* **Records supplied**:
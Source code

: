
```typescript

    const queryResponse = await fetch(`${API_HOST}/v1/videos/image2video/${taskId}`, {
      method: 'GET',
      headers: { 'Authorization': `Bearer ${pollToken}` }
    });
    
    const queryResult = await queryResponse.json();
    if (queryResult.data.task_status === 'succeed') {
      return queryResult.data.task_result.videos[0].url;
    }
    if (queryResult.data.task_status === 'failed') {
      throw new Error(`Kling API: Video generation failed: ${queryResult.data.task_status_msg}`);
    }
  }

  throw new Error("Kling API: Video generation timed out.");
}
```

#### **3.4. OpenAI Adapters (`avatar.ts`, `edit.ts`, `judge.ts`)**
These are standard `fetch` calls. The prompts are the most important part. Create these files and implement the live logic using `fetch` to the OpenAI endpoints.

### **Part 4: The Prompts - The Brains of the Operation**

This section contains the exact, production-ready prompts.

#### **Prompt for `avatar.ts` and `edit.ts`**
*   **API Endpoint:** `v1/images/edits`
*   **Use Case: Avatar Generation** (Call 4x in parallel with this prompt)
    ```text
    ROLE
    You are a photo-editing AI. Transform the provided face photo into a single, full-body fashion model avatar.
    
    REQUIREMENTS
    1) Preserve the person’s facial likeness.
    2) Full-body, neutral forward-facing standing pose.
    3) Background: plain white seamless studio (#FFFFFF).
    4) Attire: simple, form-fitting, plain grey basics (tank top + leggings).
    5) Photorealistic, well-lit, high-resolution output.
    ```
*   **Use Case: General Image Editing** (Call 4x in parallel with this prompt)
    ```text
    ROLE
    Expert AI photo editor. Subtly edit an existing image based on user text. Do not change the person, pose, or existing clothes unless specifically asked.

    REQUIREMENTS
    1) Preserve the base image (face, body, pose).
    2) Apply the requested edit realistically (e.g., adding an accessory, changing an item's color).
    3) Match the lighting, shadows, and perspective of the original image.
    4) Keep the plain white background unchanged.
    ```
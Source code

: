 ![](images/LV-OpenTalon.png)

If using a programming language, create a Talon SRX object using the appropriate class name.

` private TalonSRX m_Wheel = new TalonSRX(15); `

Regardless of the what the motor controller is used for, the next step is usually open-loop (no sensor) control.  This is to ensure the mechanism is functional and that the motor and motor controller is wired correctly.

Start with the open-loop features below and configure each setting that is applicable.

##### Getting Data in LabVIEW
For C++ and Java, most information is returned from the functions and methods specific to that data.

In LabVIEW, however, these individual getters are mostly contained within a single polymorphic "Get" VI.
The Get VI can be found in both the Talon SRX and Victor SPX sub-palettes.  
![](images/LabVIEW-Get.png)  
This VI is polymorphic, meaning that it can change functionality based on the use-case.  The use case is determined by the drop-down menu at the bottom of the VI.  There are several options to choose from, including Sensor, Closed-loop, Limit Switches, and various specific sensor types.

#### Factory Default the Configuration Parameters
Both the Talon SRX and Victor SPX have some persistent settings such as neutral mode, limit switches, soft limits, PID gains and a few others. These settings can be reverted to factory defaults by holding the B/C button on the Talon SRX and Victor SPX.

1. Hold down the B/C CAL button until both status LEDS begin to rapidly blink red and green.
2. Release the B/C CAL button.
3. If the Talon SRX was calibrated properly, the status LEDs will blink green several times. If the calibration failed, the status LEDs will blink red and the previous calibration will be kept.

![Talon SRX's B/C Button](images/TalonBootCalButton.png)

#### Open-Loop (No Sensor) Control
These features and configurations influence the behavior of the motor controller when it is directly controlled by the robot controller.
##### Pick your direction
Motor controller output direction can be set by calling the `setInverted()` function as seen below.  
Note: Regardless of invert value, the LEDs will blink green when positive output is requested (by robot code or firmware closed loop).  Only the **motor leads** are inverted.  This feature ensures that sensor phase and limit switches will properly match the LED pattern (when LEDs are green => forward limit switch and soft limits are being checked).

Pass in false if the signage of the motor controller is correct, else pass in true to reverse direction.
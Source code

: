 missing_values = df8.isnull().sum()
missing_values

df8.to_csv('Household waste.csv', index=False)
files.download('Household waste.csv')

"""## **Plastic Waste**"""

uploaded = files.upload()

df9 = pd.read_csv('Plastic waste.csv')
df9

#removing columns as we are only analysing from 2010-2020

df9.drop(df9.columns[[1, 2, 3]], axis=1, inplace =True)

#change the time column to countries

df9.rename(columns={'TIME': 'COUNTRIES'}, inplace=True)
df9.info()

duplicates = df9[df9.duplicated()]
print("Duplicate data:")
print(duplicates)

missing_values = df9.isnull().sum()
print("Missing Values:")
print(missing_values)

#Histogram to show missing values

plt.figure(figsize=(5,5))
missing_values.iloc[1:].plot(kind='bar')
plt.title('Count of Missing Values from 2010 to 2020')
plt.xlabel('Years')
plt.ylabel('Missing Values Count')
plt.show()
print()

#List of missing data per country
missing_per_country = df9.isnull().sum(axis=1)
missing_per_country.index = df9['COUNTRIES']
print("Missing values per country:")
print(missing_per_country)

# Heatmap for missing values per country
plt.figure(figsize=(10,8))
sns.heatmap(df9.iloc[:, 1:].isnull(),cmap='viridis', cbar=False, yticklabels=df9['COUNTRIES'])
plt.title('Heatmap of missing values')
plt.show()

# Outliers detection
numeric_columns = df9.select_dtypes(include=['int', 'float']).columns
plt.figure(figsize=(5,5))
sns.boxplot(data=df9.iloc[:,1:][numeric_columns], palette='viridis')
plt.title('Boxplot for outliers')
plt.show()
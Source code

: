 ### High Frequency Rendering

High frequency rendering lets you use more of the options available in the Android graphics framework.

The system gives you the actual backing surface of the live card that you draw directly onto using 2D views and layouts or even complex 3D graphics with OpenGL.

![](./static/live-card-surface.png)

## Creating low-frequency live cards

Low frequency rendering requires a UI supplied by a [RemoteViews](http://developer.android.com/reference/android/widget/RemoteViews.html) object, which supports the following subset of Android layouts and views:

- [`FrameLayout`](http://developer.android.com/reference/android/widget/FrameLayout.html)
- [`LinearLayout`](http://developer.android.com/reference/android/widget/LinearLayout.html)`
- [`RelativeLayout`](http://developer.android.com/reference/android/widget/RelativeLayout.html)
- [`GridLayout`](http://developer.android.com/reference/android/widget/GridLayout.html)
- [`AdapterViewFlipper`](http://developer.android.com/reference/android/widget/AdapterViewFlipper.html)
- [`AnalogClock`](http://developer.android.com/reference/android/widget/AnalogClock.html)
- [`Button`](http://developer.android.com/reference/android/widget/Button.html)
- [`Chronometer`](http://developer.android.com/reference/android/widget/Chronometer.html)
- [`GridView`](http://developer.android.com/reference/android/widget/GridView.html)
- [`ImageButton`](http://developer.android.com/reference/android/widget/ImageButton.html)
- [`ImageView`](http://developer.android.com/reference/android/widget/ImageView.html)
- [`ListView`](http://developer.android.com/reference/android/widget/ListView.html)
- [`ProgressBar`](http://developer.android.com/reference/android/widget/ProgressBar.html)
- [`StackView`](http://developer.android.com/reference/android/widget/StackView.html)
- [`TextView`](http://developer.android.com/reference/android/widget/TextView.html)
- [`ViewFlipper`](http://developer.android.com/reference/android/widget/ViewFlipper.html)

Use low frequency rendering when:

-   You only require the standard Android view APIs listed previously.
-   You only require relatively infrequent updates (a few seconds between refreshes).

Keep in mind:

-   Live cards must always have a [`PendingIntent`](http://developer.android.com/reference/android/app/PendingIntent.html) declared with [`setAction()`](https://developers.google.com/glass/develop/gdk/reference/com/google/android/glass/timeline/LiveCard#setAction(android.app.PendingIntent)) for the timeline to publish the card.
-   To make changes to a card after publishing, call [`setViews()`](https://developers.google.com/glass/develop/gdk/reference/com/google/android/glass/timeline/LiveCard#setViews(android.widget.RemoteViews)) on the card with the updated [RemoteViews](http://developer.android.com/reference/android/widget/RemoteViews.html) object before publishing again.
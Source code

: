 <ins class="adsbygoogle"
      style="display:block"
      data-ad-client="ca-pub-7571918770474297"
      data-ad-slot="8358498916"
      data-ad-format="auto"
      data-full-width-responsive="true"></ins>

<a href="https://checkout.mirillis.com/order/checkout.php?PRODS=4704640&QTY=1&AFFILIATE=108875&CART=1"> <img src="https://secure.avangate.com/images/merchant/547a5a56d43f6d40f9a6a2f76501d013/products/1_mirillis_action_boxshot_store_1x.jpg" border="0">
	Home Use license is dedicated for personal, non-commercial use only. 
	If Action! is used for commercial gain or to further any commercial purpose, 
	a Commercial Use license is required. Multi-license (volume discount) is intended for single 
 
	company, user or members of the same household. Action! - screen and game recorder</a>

* **Instructions to follow**:
Which lines in the listing hold the word "videos"? Copy them out.

* **Worked solution**:
    const queryResponse = await fetch(`${API_HOST}/v1/videos/image2video/${taskId}`, {
      return queryResult.data.task_result.videos[0].url;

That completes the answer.